Savoury scones go really well with soup – spread with a little butter they are perfect for dunking. You can also serve them as part of a lunch or brunch spread, or as a savoury snack. They make a great option for a light lunch too.
For best results, reheat cooled scones before eating – I love to pop sliced scones in my air fryer for about 5 minutes at 200c/400f. You can also reheat scones in the toaster, oven or microwave.
I love to spread my warmed cheese scones with butter and a little marmite or chilli jam.
Store cooked and cooled scones in an airtight container at room temperature for up to 5 days.
Freeze scones for up to 3 months in a freezer bag or wrapped in clingfilm.
Cheese and Chive Scones Are Perfect with Soup:
- Roasted Pepper and Gouda Soup
- Chicken Minestrone
- Lentil Soup with Bacon
- Cream of Vegetable Soup
- Butternut Squash and Harissa Soup
- Red Pepper and Tomato Soup
- Leek and Kale Soup
I hope you like this recipe as much as I do!
Don’t forget to rate the recipe and leave a comment if you make it to let me know what you think. Your feedback is really important and helps me keep making recipes you love!
Cheese and Chive Scones
Ingredients
- 225 grams self raising flour
- 1 tsp baking powder
- ¼ tsp salt
- ¼ tsp black pepper
- 1 tsp mustard
- 55 grams chilled butter in cubes
- 3 tbsp chopped chives
- 120 grams grated cheddar cheese
- 100 ml milk plus extra for glazing
Instructions
- Preheat the oven to 220℃/Fan 200℃/400℉/gas 7 and place a large baking tray in to preheat.
- Sift the flour at least once, twice if you have time, and stir in the salt, black pepper and baking powder.
- Add the butter and use clean fingers to rub it into the flour mixture – the texture should resemble breadcrumbs.
- Stir in the mustard and 100 grams of grated cheese (save the rest for topping the scones) and the chopped chives.
- Create a well in the middle of the mixture and add about 75% of the milk. Use a spatula to mix together to form a slightly sticky dough – add more milk as needed but you may not have to use it all.
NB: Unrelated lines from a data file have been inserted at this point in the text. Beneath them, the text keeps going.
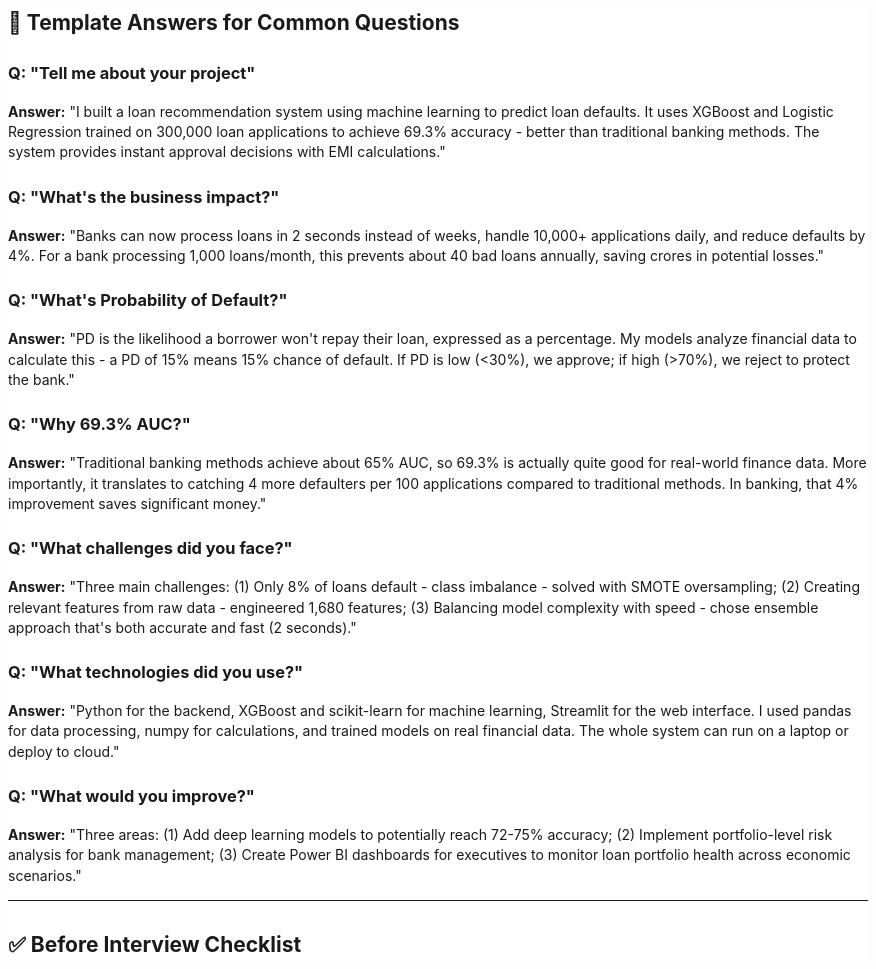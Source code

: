 
## 💬 Template Answers for Common Questions

### **Q: "Tell me about your project"**
**Answer:**
"I built a loan recommendation system using machine learning to predict loan defaults. It uses XGBoost and Logistic Regression trained on 300,000 loan applications to achieve 69.3% accuracy - better than traditional banking methods. The system provides instant approval decisions with EMI calculations."

### **Q: "What's the business impact?"**
**Answer:**
"Banks can now process loans in 2 seconds instead of weeks, handle 10,000+ applications daily, and reduce defaults by 4%. For a bank processing 1,000 loans/month, this prevents about 40 bad loans annually, saving crores in potential losses."

### **Q: "What's Probability of Default?"**
**Answer:**
"PD is the likelihood a borrower won't repay their loan, expressed as a percentage. My models analyze financial data to calculate this - a PD of 15% means 15% chance of default. If PD is low (<30%), we approve; if high (>70%), we reject to protect the bank."

### **Q: "Why 69.3% AUC?"**
**Answer:**
"Traditional banking methods achieve about 65% AUC, so 69.3% is actually quite good for real-world finance data. More importantly, it translates to catching 4 more defaulters per 100 applications compared to traditional methods. In banking, that 4% improvement saves significant money."

### **Q: "What challenges did you face?"**
**Answer:**
"Three main challenges: (1) Only 8% of loans default - class imbalance - solved with SMOTE oversampling; (2) Creating relevant features from raw data - engineered 1,680 features; (3) Balancing model complexity with speed - chose ensemble approach that's both accurate and fast (2 seconds)."

### **Q: "What technologies did you use?"**
**Answer:**
"Python for the backend, XGBoost and scikit-learn for machine learning, Streamlit for the web interface. I used pandas for data processing, numpy for calculations, and trained models on real financial data. The whole system can run on a laptop or deploy to cloud."

### **Q: "What would you improve?"**
**Answer:**
"Three areas: (1) Add deep learning models to potentially reach 72-75% accuracy; (2) Implement portfolio-level risk analysis for bank management; (3) Create Power BI dashboards for executives to monitor loan portfolio health across economic scenarios."

---

## ✅ Before Interview Checklist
- Tip the dough onto a lightly floured surface and use your hands to shape into a circle roughly 3-4cm thick. Use a sharp knife to cut the dough into 6 or 8 equal wedges or cut with a round cookie cutter.
- Brush the top of each scone with a little milk then sprinkle over the remainder of grated cheese.
- Place the scones on the warm baking tray then cook for 14-18 minutes until risen and golden. Transfer to a wire rack to cool slightly before serving.